FAO - ISSUES IN THE GLOBAL TOBACCO ECONOMY (2)

FAO Document Repository: "ISSUES IN THE GLOBAL TOBACCO ECONOMY "
Tobacco is grown in two distinct areas: the northeast and the south. Approximately 135 000 family farmers in 656 municipalities in the three rich and industrialized states of the south have tobacco production as their main economic activity. In 2000/01, the harvest in the states of Paraná, Santa Catarina and Rio Grande do Sul was 504 728 tonnes of tobacco, with a gross income of $R 1.23 billion, implying an average gross income per family farm of $R 9 164.63, from average production of 3.74 tonne/ha - a record high. In the south, about half a million people work in tobacco-related activities.

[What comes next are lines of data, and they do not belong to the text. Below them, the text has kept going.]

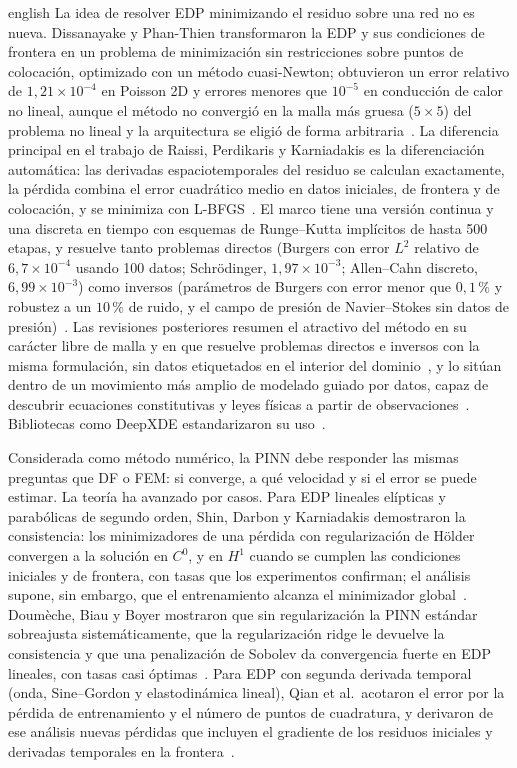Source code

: \documentclass[../0000.tex]{subfiles}
\begin{document}
\begin{hyphenrules}{english}
La idea de resolver EDP minimizando el residuo sobre una red no es nueva. Dissanayake y Phan-Thien transformaron la EDP y sus condiciones de frontera en un problema de minimización sin restricciones sobre puntos de colocación, optimizado con un método cuasi-Newton; obtuvieron un error relativo de $1{,}21\times10^{-4}$ en Poisson 2D y errores menores que $10^{-5}$ en conducción de calor no lineal, aunque el método no convergió en la malla más gruesa ($5\times5$) del problema no lineal y la arquitectura se eligió de forma arbitraria~\cite{dissanayake1994neural}. La diferencia principal en el trabajo de Raissi, Perdikaris y Karniadakis es la diferenciación automática: las derivadas espaciotemporales del residuo se calculan exactamente, la pérdida combina el error cuadrático medio en datos iniciales, de frontera y de colocación, y se minimiza con L-BFGS~\cite{raissi2017physics,raissi2019physics}. El marco tiene una versión continua y una discreta en tiempo con esquemas de Runge--Kutta implícitos de hasta 500 etapas, y resuelve tanto problemas directos (Burgers con error $L^2$ relativo de $6{,}7\times10^{-4}$ usando 100 datos; Schrödinger, $1{,}97\times10^{-3}$; Allen--Cahn discreto, $6{,}99\times10^{-3}$) como inversos (parámetros de Burgers con error menor que $0{,}1\,\%$ y robustez a un $10\,\%$ de ruido, y el campo de presión de Navier--Stokes sin datos de presión)~\cite{raissi2017physics,raissi2017physicsII,raissi2019physics}. Las revisiones posteriores resumen el atractivo del método en su carácter libre de malla y en que resuelve problemas directos e inversos con la misma formulación, sin datos etiquetados en el interior del dominio~\cite{cuomo2022scientific,luo2025physics}, y lo sitúan dentro de un movimiento más amplio de modelado guiado por datos, capaz de descubrir ecuaciones constitutivas y leyes físicas a partir de observaciones~\cite{montans2019data}. Bibliotecas como DeepXDE estandarizaron su uso~\cite{lu2021deepxde}.

Considerada como método numérico, la PINN debe responder las mismas preguntas que DF o FEM: si converge, a qué velocidad y si el error se puede estimar. La teoría ha avanzado por casos. Para EDP lineales elípticas y parabólicas de segundo orden, Shin, Darbon y Karniadakis demostraron la consistencia: los minimizadores de una pérdida con regularización de Hölder convergen a la solución en $C^0$, y en $H^1$ cuando se cumplen las condiciones iniciales y de frontera, con tasas que los experimentos confirman; el análisis supone, sin embargo, que el entrenamiento alcanza el minimizador global~\cite{shin2020convergence}. Doumèche, Biau y Boyer mostraron que sin regularización la PINN estándar sobreajusta sistemáticamente, que la regularización ridge le devuelve la consistencia y que una penalización de Sobolev da convergencia fuerte en EDP lineales, con tasas casi óptimas~\cite{doumeche2025convergence}. Para EDP con segunda derivada temporal (onda, Sine--Gordon y elastodinámica lineal), Qian et al.\ acotaron el error por la pérdida de entrenamiento y el número de puntos de cuadratura, y derivaron de ese análisis nuevas pérdidas que incluyen el gradiente de los residuos iniciales y derivadas temporales en la frontera~\cite{qian2023error}.


\end{hyphenrules}
\end{document}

The properties where tobacco is grown have an average area of 16.8 ha - a small farm by Brazilian standards - with 2.5 ha planted to tobacco, 9.4 ha under other crops, and the remainder being pasture, virgin or replanted forests, dams and fallow areas. About a quarter of the family farms growing tobacco in the south rent land or have sharecropping arrangements with landowners - contractual arrangements for renting land requiring all those farmers either to grow tobacco or to leave the farms. The small average size of farms in the south - between 1 and 10 ha - allows only limited alternatives to tobacco.